(Saved entries)
-- Opening Marker --

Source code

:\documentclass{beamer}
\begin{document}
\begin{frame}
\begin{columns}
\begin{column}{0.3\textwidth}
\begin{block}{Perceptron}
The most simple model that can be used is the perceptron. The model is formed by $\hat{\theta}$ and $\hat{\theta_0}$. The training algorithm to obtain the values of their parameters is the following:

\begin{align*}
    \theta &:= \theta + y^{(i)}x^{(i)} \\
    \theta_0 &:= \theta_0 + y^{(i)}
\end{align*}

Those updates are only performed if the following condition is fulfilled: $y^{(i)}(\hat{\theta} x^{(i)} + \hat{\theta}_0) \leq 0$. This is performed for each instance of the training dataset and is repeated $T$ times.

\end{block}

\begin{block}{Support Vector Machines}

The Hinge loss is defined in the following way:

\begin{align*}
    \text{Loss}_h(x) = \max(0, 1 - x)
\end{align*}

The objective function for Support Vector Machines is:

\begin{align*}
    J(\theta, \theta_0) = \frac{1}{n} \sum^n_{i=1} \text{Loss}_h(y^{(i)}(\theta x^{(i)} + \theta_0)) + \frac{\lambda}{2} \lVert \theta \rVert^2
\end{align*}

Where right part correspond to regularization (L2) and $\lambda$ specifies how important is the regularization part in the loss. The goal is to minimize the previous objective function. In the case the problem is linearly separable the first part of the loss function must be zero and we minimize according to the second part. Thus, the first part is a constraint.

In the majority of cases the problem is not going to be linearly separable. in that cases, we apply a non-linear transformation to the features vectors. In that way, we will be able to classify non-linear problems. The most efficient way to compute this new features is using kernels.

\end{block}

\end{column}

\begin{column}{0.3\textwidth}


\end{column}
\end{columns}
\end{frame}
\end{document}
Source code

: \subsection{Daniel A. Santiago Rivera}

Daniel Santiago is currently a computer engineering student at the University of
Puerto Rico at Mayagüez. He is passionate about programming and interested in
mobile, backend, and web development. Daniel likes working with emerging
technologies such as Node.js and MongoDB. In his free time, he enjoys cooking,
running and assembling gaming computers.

-- Closing Marker --

Exercise goal ::
Look through the entries above and say how many lines hold the word "function", giving the number alone.

Completed task ::
2